My Jokes

Was busy robbing a house as quietly as possible and saw a woman catching me in the act, decided to get her in on the act and gave away my location from the noise.

It's weird being an autistic eugenicist.

On one hand I want pussy and on the other hand I don't wanna pollute the white race with my genetic filth.

I was digging in a garden once and found a chest full of gold. I wanted to show my wife, but then I thought about why I was digging in the first place.

Dwarfism is a growing problem.

Kidding, that’s not funny. My friend died of dwarfism.

He jumped off a curb stone.

I think about my life, and then I think about death. I prefer death. If you ask me, life is just a time when you die. Basically, death is life, meaningless 0-0.

I'm bored. If you want to friend me in Roblox, my username is Talitha95g and my nickname is talithafromamirica.

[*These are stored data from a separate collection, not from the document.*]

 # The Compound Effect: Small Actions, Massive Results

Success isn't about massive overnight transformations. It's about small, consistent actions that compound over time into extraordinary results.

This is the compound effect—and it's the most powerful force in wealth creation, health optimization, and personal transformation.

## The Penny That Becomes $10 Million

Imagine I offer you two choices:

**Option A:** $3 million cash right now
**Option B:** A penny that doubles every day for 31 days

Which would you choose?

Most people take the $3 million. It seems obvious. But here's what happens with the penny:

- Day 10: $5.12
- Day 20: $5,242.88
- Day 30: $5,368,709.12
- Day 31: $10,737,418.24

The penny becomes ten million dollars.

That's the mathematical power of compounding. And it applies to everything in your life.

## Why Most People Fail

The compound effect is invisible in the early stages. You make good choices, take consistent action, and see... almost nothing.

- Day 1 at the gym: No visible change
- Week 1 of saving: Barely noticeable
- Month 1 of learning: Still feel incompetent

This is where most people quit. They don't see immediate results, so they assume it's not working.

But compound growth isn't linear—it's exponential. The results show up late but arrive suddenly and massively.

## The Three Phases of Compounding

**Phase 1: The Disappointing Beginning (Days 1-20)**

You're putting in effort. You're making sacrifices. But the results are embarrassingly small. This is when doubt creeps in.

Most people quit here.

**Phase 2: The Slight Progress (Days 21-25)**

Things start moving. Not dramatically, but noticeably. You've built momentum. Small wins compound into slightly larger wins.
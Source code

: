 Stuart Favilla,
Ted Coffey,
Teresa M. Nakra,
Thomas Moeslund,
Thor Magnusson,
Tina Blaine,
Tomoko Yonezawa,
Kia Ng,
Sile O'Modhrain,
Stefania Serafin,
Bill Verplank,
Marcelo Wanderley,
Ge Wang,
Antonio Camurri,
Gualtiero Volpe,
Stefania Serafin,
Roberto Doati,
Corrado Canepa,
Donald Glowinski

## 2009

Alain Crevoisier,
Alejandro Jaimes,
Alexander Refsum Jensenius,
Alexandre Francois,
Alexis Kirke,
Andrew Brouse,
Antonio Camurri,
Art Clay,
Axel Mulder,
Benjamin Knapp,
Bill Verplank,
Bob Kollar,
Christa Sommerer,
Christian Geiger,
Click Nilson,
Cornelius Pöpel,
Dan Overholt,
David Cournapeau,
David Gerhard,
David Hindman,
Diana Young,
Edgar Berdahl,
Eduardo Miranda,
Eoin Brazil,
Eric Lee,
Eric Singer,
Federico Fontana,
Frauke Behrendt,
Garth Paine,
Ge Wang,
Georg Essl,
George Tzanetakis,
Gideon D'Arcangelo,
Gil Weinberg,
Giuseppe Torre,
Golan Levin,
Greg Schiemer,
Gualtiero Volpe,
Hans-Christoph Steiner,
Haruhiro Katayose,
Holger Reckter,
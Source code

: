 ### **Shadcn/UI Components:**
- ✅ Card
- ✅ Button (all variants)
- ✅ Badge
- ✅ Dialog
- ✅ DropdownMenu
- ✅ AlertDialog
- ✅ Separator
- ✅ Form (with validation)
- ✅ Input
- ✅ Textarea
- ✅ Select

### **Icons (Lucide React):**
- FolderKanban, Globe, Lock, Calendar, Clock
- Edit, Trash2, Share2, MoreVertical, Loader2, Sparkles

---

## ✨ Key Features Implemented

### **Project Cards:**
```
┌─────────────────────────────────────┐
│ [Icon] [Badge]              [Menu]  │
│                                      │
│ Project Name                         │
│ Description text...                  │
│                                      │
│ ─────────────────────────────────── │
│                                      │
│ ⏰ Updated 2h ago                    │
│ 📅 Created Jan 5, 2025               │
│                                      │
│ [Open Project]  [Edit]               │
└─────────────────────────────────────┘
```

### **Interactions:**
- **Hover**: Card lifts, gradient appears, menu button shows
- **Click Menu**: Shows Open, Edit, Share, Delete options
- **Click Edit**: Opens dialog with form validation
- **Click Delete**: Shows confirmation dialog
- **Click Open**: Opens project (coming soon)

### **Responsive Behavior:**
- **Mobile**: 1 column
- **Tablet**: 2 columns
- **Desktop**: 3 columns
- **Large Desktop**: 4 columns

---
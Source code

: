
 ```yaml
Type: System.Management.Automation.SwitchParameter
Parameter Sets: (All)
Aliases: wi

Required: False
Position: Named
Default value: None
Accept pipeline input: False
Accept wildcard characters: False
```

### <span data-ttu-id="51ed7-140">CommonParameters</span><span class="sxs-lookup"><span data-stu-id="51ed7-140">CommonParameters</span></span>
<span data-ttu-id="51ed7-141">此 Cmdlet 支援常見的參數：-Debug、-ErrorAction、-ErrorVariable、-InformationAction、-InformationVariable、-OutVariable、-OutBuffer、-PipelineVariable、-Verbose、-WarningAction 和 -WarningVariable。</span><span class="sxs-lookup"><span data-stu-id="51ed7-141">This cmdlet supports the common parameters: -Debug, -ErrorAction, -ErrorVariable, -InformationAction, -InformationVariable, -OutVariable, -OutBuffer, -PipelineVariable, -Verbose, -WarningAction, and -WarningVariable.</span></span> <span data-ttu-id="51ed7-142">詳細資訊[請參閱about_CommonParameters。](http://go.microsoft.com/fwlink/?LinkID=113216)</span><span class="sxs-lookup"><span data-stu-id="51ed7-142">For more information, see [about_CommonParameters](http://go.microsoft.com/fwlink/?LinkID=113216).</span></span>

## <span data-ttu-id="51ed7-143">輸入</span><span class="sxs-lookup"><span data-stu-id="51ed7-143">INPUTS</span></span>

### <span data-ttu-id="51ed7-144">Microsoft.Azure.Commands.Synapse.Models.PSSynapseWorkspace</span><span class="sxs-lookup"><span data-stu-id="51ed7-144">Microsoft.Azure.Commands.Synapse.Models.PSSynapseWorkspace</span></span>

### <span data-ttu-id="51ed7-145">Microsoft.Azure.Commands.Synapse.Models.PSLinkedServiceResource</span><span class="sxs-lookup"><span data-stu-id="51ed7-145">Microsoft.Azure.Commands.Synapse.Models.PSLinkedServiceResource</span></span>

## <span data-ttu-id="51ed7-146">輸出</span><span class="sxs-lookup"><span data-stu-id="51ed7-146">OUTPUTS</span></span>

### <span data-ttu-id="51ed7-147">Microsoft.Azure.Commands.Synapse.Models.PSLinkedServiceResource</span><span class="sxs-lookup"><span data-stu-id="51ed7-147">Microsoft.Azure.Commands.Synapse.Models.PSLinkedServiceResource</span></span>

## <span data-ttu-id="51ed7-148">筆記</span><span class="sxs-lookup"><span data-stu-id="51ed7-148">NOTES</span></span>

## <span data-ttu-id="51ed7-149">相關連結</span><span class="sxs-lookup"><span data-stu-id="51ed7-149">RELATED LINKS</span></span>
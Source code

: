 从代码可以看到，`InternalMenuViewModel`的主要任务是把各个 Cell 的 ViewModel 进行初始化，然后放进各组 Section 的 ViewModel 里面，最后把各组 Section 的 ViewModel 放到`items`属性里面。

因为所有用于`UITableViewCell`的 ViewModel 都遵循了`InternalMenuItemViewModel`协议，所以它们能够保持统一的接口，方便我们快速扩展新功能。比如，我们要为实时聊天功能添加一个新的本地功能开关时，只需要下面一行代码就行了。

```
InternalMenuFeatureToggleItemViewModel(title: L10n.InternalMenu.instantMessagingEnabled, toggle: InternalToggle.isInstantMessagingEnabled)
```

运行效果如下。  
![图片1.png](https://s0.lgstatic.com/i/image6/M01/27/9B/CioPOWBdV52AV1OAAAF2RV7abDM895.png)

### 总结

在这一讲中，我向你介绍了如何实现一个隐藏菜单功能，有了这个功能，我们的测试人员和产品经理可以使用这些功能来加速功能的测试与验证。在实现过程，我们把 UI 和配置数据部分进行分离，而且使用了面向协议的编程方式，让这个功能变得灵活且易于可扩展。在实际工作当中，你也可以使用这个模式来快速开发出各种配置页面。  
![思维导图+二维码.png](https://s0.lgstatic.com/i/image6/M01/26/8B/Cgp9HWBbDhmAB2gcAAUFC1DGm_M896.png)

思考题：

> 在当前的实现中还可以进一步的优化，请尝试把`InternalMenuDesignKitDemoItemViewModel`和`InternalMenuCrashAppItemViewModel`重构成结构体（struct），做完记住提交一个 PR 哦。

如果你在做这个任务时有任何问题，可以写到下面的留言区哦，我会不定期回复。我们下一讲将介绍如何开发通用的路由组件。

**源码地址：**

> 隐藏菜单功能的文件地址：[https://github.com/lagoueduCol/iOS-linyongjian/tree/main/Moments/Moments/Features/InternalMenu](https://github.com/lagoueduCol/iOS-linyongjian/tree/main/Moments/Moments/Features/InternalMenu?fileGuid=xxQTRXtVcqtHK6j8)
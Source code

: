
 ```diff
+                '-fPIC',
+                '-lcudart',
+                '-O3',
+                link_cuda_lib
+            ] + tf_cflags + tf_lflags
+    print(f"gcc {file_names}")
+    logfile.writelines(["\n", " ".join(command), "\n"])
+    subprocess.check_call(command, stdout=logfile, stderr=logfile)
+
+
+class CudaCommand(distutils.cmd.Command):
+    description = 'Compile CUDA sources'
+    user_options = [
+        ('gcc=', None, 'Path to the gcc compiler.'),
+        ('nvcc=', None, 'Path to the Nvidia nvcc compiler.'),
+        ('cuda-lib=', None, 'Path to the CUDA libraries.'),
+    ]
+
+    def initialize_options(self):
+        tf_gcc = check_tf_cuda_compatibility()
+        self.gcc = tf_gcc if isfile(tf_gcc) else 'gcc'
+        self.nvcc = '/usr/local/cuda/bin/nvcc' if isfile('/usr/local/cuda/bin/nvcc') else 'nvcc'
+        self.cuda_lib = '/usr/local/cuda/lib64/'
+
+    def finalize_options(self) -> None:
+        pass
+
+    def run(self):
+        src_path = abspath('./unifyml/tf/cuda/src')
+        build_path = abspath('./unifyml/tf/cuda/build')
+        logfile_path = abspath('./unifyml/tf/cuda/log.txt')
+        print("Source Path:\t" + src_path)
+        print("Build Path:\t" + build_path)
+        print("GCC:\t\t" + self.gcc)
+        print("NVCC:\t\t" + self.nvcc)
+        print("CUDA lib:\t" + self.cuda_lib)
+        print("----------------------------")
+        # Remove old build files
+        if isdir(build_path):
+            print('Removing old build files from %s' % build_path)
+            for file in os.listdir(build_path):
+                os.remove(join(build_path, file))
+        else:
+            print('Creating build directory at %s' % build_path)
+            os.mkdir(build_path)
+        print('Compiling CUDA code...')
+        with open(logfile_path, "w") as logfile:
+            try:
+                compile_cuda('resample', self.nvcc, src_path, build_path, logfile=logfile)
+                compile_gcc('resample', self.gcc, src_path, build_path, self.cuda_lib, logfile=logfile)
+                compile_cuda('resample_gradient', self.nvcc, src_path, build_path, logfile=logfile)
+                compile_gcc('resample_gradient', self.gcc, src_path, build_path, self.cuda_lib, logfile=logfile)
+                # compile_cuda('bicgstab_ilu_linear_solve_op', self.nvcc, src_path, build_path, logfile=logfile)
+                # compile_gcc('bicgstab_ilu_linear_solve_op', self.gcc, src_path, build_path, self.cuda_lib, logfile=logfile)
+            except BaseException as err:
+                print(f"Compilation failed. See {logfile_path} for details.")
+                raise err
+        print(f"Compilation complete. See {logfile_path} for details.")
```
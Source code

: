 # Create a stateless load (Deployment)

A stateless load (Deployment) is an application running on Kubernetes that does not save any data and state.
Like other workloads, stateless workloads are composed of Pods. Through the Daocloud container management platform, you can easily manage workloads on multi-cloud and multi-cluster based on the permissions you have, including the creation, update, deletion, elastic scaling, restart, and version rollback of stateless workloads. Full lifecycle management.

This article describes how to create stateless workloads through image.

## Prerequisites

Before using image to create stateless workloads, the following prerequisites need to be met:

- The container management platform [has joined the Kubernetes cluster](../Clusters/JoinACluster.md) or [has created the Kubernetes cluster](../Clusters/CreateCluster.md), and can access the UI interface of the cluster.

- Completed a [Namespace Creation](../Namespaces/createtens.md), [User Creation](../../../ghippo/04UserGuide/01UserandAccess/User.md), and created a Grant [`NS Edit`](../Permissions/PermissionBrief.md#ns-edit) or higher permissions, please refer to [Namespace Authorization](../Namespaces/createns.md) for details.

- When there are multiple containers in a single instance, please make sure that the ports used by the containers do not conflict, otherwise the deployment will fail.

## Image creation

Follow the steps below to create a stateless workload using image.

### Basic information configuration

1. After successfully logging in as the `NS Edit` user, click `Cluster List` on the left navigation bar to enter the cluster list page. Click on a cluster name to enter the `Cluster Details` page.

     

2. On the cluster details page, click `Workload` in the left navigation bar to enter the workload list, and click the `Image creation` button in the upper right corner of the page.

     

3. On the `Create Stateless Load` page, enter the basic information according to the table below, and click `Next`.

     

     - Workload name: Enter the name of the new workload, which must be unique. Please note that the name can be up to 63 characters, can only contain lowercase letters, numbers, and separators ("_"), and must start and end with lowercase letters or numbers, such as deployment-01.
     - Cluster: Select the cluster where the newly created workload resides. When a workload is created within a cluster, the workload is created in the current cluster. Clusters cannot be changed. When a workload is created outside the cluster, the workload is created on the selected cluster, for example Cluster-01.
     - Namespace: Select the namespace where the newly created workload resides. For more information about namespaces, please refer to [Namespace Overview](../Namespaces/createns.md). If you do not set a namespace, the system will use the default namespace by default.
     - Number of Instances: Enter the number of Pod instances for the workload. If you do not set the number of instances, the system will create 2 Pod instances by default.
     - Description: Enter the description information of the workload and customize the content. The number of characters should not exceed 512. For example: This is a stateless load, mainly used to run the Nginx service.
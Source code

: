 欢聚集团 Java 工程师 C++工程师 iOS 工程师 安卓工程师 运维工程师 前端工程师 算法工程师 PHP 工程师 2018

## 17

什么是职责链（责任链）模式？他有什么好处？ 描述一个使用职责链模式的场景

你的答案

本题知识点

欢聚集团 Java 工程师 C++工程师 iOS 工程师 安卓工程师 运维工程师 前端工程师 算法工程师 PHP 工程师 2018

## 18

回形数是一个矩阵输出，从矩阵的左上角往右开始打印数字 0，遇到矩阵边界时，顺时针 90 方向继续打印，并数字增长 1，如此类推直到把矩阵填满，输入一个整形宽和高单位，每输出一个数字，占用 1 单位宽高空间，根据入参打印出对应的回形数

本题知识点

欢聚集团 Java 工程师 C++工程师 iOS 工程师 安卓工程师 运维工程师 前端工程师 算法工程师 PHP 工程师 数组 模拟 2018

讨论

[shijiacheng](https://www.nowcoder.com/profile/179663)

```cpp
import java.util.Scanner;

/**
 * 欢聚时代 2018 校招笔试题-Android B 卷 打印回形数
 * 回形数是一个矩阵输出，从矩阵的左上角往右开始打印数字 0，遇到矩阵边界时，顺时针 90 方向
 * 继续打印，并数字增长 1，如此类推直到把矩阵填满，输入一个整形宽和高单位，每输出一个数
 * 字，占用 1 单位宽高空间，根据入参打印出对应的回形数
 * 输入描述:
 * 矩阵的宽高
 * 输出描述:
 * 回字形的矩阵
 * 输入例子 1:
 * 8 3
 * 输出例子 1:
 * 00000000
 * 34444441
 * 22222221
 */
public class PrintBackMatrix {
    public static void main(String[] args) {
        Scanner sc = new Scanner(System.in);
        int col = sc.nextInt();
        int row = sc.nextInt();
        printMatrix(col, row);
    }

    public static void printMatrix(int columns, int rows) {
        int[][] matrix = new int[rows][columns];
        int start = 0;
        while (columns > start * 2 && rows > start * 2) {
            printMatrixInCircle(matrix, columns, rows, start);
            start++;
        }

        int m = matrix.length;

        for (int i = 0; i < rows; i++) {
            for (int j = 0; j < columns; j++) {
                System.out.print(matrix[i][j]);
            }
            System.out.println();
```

My life is so meaningless that I committed a crime just to get shot. 0-0

This is not a joke; this is just about death...

My balls are so purple that I use them as crayons, and I am not talking about the balls you play with. I am talking about the boy balls.

🎵Penaldo Thrills🎵

C’mon c’mon turn the VAR on.

It's Penalty time and it won't be long.

Gotta dive and cry some more.

It's Penalty time and it won't be long.

‘Til I Hit the floor and dive alot.

Cry some more and dive alot. That all I need, because I got u my love, Penalty.

A kid tell me he was gonna f**k my mom on Fortnite! So I told him I was gonna double pump his mom until she was wet like moisty meyers.

Like if you're not a gay.

Dislike if you're furry.

Repost if you HATE blacks.

Comment for VBUCKS.

Sub to me on YouTube, it's my friend and he has aids, send him joeide53rygq2ej/le nb rfcshsu 3nurtv N3Q5UERIUGWTC7w2VWGYEHIWAWASERYAANFYINSIDEFREHJOBUGFUYWUSGRFYDIDYFRG911

8

What do you call a guy in a wheelchair playing soccer?

Rocket League!

(Ali A Intro)

I like men.

Wanna smash?

Suck my balls.

I'm in class as I'm posting this ass joke.

This joke sucks terribly.

Honestly just like and leave.

Add me on discord.

IceyTrae#2230

Lebron>MJ

I kept asking these kids where their parents are, and they started crying. I walked away laughing, thinking I love my job at an orphanage.

So the man asks me, "Jesus, how do you want your steak?"

So I said, "Well done, my good faithful servant, well done."